[Date Prev][Date Next][Thread Prev][Thread Next][Date Index][Thread Index]
Re: webarchive saved web pages
From: |
Fred Kiefer |
Subject: |
Re: webarchive saved web pages |
Date: |
Sat, 22 Nov 2014 23:53:33 +0100 |
User-agent: |
Mozilla/5.0 (X11; Linux x86_64; rv:31.0) Gecko/20100101 Thunderbird/31.2.0 |
I have this small tool that I have been using for ages to convert
property lists into different formats to analyse them in detail.
I never thought it would be useful for anybody else, but feel free to
try it on your webarchives.
You will end up with another property list, that is just as readable by
GNUstep as was the original one. But it might be easier for you to read
the content. You will see just as Ivan described that there is one
WebMainResource plus a list of WebSubresources all consisting of the
same structure. And under the key WebResourceData of each you will find
the file content. I did not look at how these files are encoded, from
the original file I would expect them to be another binary property
list. Maybe these are in NSFileWrapper serialized format, a format the
GNustep is still missing.
Fred
Am 17.11.2014 um 16:23 schrieb Ivan Vučica:
> It's a binary plist. I'm unaware of a plist editor or converter
> targeting GNUstep as such, but I think GNUstep does support bplists.
> Hence, you should be able to write a converter/extractor yourself.
>
> However, I'm looking at a arbitrary .webarchive I found online. I'm only
> guessing the structure and contents from viewing this file using 'less'.

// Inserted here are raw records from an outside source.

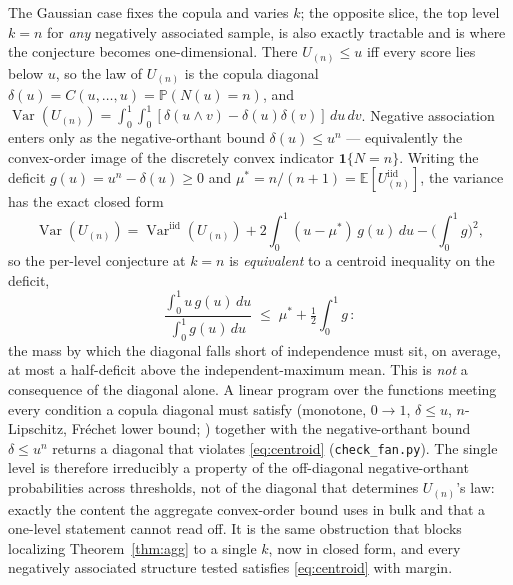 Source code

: \documentclass[11pt]{article}
\begin{document}
The Gaussian case fixes the copula and varies $k$; the opposite slice, the top level $k=n$ for
\emph{any} negatively associated sample, is also exactly tractable and is where the conjecture becomes
one-dimensional. There $U_{(n)}\le u$ iff every score lies below $u$, so the law of $U_{(n)}$ is the
copula diagonal $\delta(u)=C(u,\dots,u)=\mathbb P(N(u)=n)$, and
$\operatorname{Var}(U_{(n)})=\int_0^1\!\!\int_0^1[\delta(u\wedge v)-\delta(u)\delta(v)]\,du\,dv$.
Negative association enters only as the negative-orthant bound $\delta(u)\le u^n$
\citep{joagdev1983} --- equivalently the convex-order image of the discretely convex indicator
$\mathbf 1\{N=n\}$. Writing the deficit $g(u)=u^n-\delta(u)\ge 0$ and $\mu^\ast=n/(n+1)=\mathbb
E[U_{(n)}^{\mathrm{iid}}]$, the variance has the exact closed form
\begin{equation}
\operatorname{Var}(U_{(n)})=\operatorname{Var}^{\mathrm{iid}}(U_{(n)})
+2\int_0^1(u-\mu^\ast)\,g(u)\,du-\Big(\int_0^1 g\Big)^{\!2},
\end{equation}
so the per-level conjecture at $k=n$ is \emph{equivalent} to a centroid inequality on the deficit,
\begin{equation}\label{eq:centroid}
\frac{\int_0^1 u\,g(u)\,du}{\int_0^1 g(u)\,du}\;\le\;\mu^\ast+\tfrac12\!\int_0^1 g\,:
\end{equation}
the mass by which the diagonal falls short of independence must sit, on average, at most a half-deficit
above the independent-maximum mean. This is \emph{not} a consequence of the diagonal alone. A linear
program over the functions meeting every condition a copula diagonal must satisfy (monotone, $0\to1$,
$\delta\le u$, $n$-Lipschitz, Fr\'echet lower bound; \citealp{nelsen2006}) together with the negative-orthant
bound $\delta\le u^n$ returns a diagonal that violates \eqref{eq:centroid} (\texttt{check\_fan.py}).
The single level is therefore irreducibly a property of the off-diagonal negative-orthant probabilities
across thresholds, not of the diagonal that determines $U_{(n)}$'s law: exactly the content the
aggregate convex-order bound uses in bulk and that a one-level statement cannot read off. It is the same
obstruction that blocks localizing Theorem~\ref{thm:agg} to a single $k$, now in closed form, and every
negatively associated structure tested satisfies \eqref{eq:centroid} with margin.
\end{document}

> So -- and I'm only guessing -- it seems to me that files don't have a
> "local" name or ID, and aren't referenced using one. That is, HTML
> doesn't seem to be rewritten to use a local file. I would suspect that
> Safari intercepts resource loads and serves content stored in
> NSDictionary, which (if I'm guessing right) is ingenious.
>
> It does mean a trivially 'unpacked' file will not find its local copy of
> resources.
>
> Perhaps the right way to do this is to take a web browser apart and hack
> it to access appropriate files in the .webarchive when a resource load
> is requested. Or even to build a GNUstep browser. If you're enthusiastic
> enough, Chromium Embedded Framework sounds like a neat way to build a
> GNUstep browser.
> https://code.google.com/p/chromiumembedded/
>
> On Mon, Nov 17, 2014 at 2:58 PM, Gerold Rupprecht <geroldr@bluewin.ch
> <mailto:geroldr@bluewin.ch>> wrote:
>
> Hi,
>
> Has anyone been able to unarchive a "webarchive" formatted file?
>
> Apparently it is made with a Safari browser. Are there any other options
> to installing Safari and wine to a GNU/linux machine?
>
> Any other advise?
>
> Thanks,
>
> Gerold
plconv.m
Description: Text Data